Report each line of the listing that carries the word "Warehouse".

◆ **RECORDS FOR THE TASK**:
┄┄┄┄┄┄┄┄┄┄┄┄┄┄┄┄┄┄┄┄

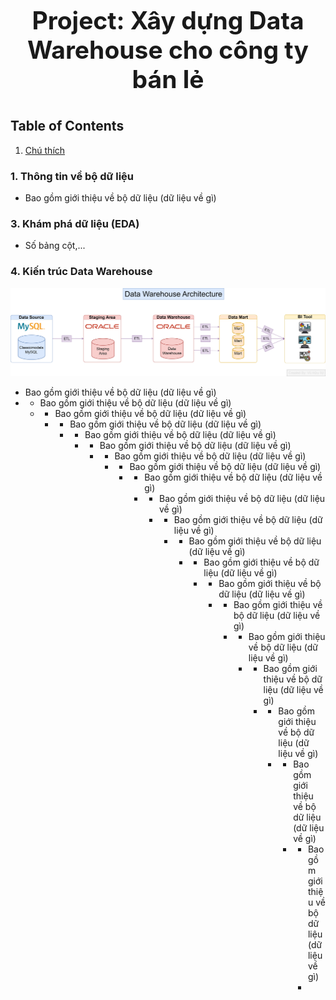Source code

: # <p align="center" style="font-size: 39px;"><strong>Project: Xây dựng Data Warehouse cho công ty bán lẻ</strong></p>

## Table of Contents
1. [Chú thích](#line-36)

### 1. Thông tin về bộ dữ liệu
   - Bao gồm giới thiệu về bộ dữ liệu (dữ liệu về gì)

### 3. Khám phá dữ liệu (EDA)
   - Số bảng cột,...

### 4. Kiến trúc Data Warehouse
![Data Warehouse Architecture](https://github.com/vuhuusy/Data-Warehouse-for-Classicmodels-Database/blob/main/data%20warehouse/Data%20Warehouse%20Architecture.png)

   - Bao gồm giới thiệu về bộ dữ liệu (dữ liệu về gì)
   -    - Bao gồm giới thiệu về bộ dữ liệu (dữ liệu về gì)
        -    - Bao gồm giới thiệu về bộ dữ liệu (dữ liệu về gì)
             -    - Bao gồm giới thiệu về bộ dữ liệu (dữ liệu về gì)
                  -    - Bao gồm giới thiệu về bộ dữ liệu (dữ liệu về gì)
                       -    - Bao gồm giới thiệu về bộ dữ liệu (dữ liệu về gì)
                            -    - Bao gồm giới thiệu về bộ dữ liệu (dữ liệu về gì)
                                 -    - Bao gồm giới thiệu về bộ dữ liệu (dữ liệu về gì)
                                      -    - Bao gồm giới thiệu về bộ dữ liệu (dữ liệu về gì)
                                           -    - Bao gồm giới thiệu về bộ dữ liệu (dữ liệu về gì)
                                                -    - Bao gồm giới thiệu về bộ dữ liệu (dữ liệu về gì)
                                                     -    - Bao gồm giới thiệu về bộ dữ liệu (dữ liệu về gì)
                                                          -    - Bao gồm giới thiệu về bộ dữ liệu (dữ liệu về gì)
                                                               -    - Bao gồm giới thiệu về bộ dữ liệu (dữ liệu về gì)
                                                                    -    - Bao gồm giới thiệu về bộ dữ liệu (dữ liệu về gì)
                                                                         -    - Bao gồm giới thiệu về bộ dữ liệu (dữ liệu về gì)
                                                                              -    - Bao gồm giới thiệu về bộ dữ liệu (dữ liệu về gì)
                                                                                   -    - Bao gồm giới thiệu về bộ dữ liệu (dữ liệu về gì)
                                                                                        -    - Bao gồm giới thiệu về bộ dữ liệu (dữ liệu về gì)
                                                                                             -    - Bao gồm giới thiệu về bộ dữ liệu (dữ liệu về gì)
                                                                                                  -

┄┄┄┄┄┄┄┄┄┄┄┄┄┄┄┄┄┄┄┄

◆ **REPLY TO THE EXERCISE**:
: # <p align="center" style="font-size: 39px;"><strong>Project: Xây dựng Data Warehouse cho công ty bán lẻ</strong></p>
### 4. Kiến trúc Data Warehouse
![Data Warehouse Architecture](https://github.com/vuhuusy/Data-Warehouse-for-Classicmodels-Database/blob/main/data%20warehouse/Data%20Warehouse%20Architecture.png)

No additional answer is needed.